Australian Government, 2011‑12 Budget
Budget

Fiscal outlook

The forecast underlying cash deficit for 2011‑12 is $37.1 billion (2.5 per cent of GDP), returning to a small surplus of $1.5 billion (0.1 per cent of GDP) in 2012‑13.

The forecast deficit in 2011‑12 is larger than expected at Budget, with around two‑thirds of the increase reflecting variations to receipts and payments as distinct from policy decisions.

Tax receipts have been revised down by $4.8 billion in 2011‑12 in large part because of the weaker near‑term outlook for the economy. In addition, payments have increased by $2.3 billion under the Natural Disaster Relief and Recovery Arrangements, including an additional advance payment to Queensland to ensure necessary reconstruction and repair work can happen as soon as possible. Decisions to provide significant assistance to households and business as part of the policy reform to reduce carbon pollution and to accelerate funding for key infrastructure projects have also contributed to the change in budget position in 2011‑12.

The Government has made a number of savings decisions in response to the shortfall in tax receipts across the forward estimates. In total, $11.5 billion in savings decisions outside of the Clean Energy Future package have been made, with the combined effect of all policy decisions improving the budget bottom‑line by $6.8 billion. The savings decisions made by Government will help to leave Australia in a substantially stronger fiscal position than any of the major advanced economies.

Australia will return the budget to surplus ahead of the major advanced economies (Chart 1.2). The average net debt position of the major advanced economies (G7) is projected to reach 92.9 per cent of GDP in 2016, more than 10 times higher than the expected peak in Australia's net debt of 8.9 per cent of GDP (Chart 1.3).
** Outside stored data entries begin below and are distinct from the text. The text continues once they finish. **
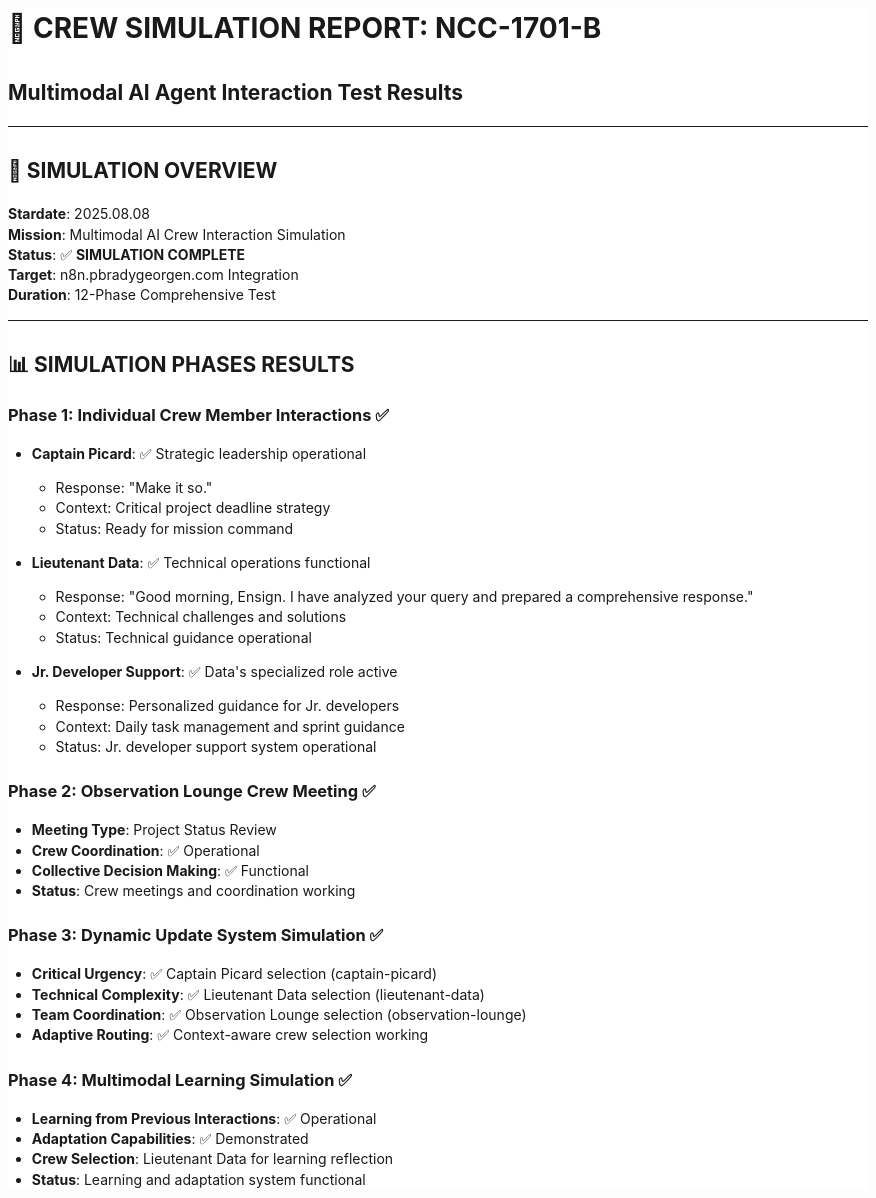 # 🖖 **CREW SIMULATION REPORT: NCC-1701-B**
## **Multimodal AI Agent Interaction Test Results**

---

## 🎯 **SIMULATION OVERVIEW**

**Stardate**: 2025.08.08  
**Mission**: Multimodal AI Crew Interaction Simulation  
**Status**: ✅ **SIMULATION COMPLETE**  
**Target**: n8n.pbradygeorgen.com Integration  
**Duration**: 12-Phase Comprehensive Test  

---

## 📊 **SIMULATION PHASES RESULTS**

### **Phase 1: Individual Crew Member Interactions** ✅
- **Captain Picard**: ✅ Strategic leadership operational
  - Response: "Make it so."
  - Context: Critical project deadline strategy
  - Status: Ready for mission command

- **Lieutenant Data**: ✅ Technical operations functional
  - Response: "Good morning, Ensign. I have analyzed your query and prepared a comprehensive response."
  - Context: Technical challenges and solutions
  - Status: Technical guidance operational

- **Jr. Developer Support**: ✅ Data's specialized role active
  - Response: Personalized guidance for Jr. developers
  - Context: Daily task management and sprint guidance
  - Status: Jr. developer support system operational

### **Phase 2: Observation Lounge Crew Meeting** ✅
- **Meeting Type**: Project Status Review
- **Crew Coordination**: ✅ Operational
- **Collective Decision Making**: ✅ Functional
- **Status**: Crew meetings and coordination working

### **Phase 3: Dynamic Update System Simulation** ✅
- **Critical Urgency**: ✅ Captain Picard selection (captain-picard)
- **Technical Complexity**: ✅ Lieutenant Data selection (lieutenant-data)
- **Team Coordination**: ✅ Observation Lounge selection (observation-lounge)
- **Adaptive Routing**: ✅ Context-aware crew selection working

### **Phase 4: Multimodal Learning Simulation** ✅
- **Learning from Previous Interactions**: ✅ Operational
- **Adaptation Capabilities**: ✅ Demonstrated
- **Crew Selection**: Lieutenant Data for learning reflection
- **Status**: Learning and adaptation system functional
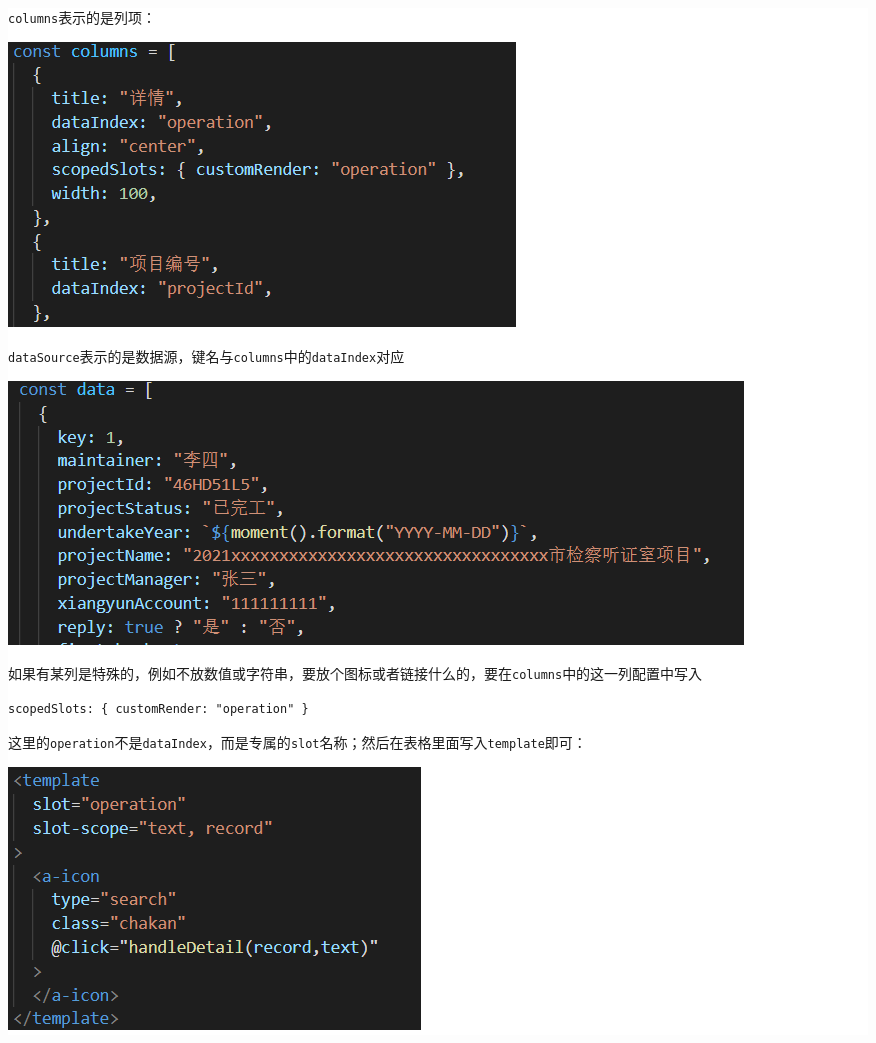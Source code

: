 `columns`表示的是列项：

![image-20220308154700932](README/image-20220308154700932.png)

`dataSource`表示的是数据源，键名与`columns`中的`dataIndex`对应

![image-20220308155053289](README/image-20220308155053289.png)

如果有某列是特殊的，例如不放数值或字符串，要放个图标或者链接什么的，要在`columns`中的这一列配置中写入

`scopedSlots: { customRender: "operation" }`

这里的`operation`不是`dataIndex`，而是专属的`slot`名称；然后在表格里面写入`template`即可：

![image-20220308155924869](README/image-20220308155924869.png)
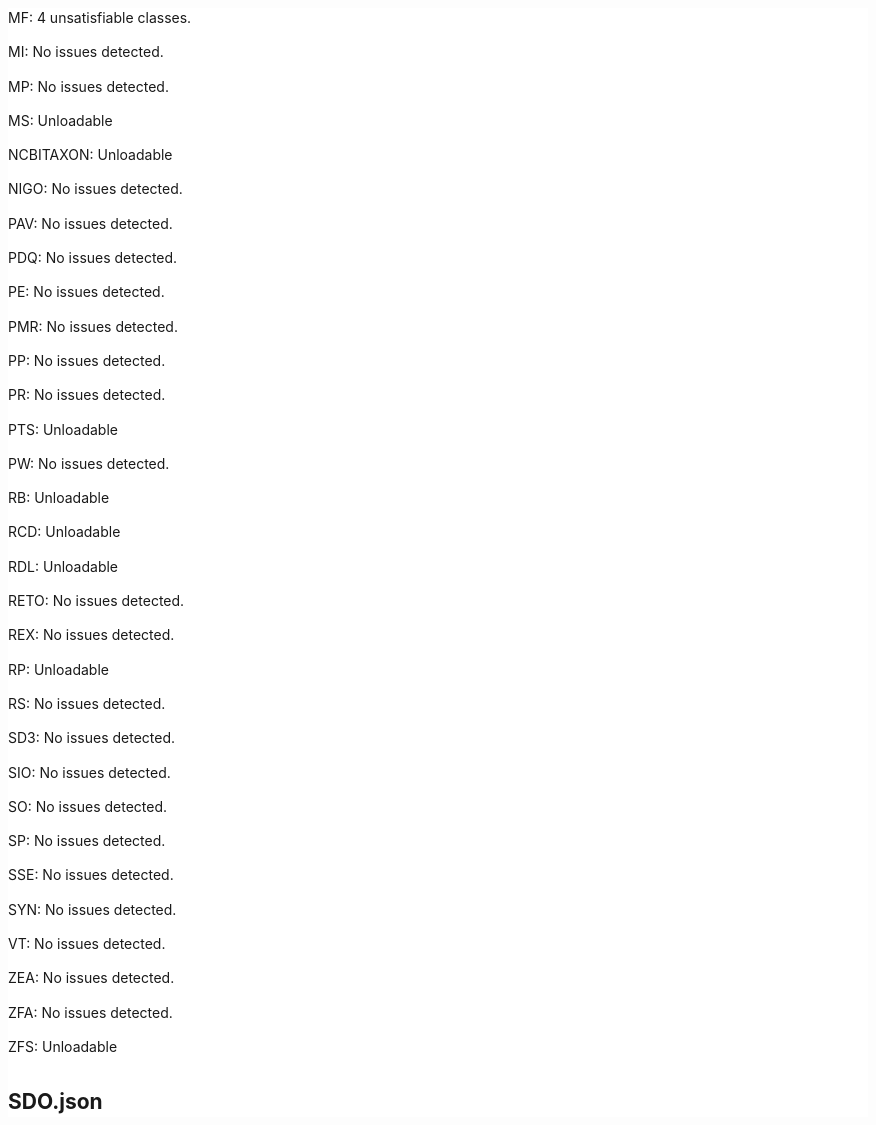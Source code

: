 MF: 4 unsatisfiable classes.

MI: No issues detected.

MP: No issues detected.

MS: Unloadable

NCBITAXON: Unloadable

NIGO: No issues detected.

PAV: No issues detected.

PDQ: No issues detected.

PE: No issues detected.

PMR: No issues detected.

PP: No issues detected.

PR: No issues detected.

PTS: Unloadable

PW: No issues detected.

RB: Unloadable

RCD: Unloadable

RDL: Unloadable

RETO: No issues detected.

REX: No issues detected.

RP: Unloadable

RS: No issues detected.

SD3: No issues detected.

SIO: No issues detected.

SO: No issues detected.

SP: No issues detected.

SSE: No issues detected.

SYN: No issues detected.

VT: No issues detected.

ZEA: No issues detected.

ZFA: No issues detected.

ZFS: Unloadable

## SDO.json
Chart 1.2: International comparison of budget balances, 2010‑16

Chart 1.2: International comparison of budget balances, 2010‑16

Note: Australian data are for the Australian Government general government sector and refer to financial years beginning 2010‑11. Data for all other economies are total government and refer to calendar years beginning 2010.

Source: IMF Fiscal Monitor September 2011, IMF World Economic Outlook September 2011 and Treasury.

Chart 1.3: International comparison of net debt, 2010‑16

Chart 1.3: International comparison of net debt, 2010‑16

Note: Australian data are for the Australian Government general government sector and refer to financial years beginning 2010‑11. Data for all other economies are total government and refer to calendar years beginning 2010.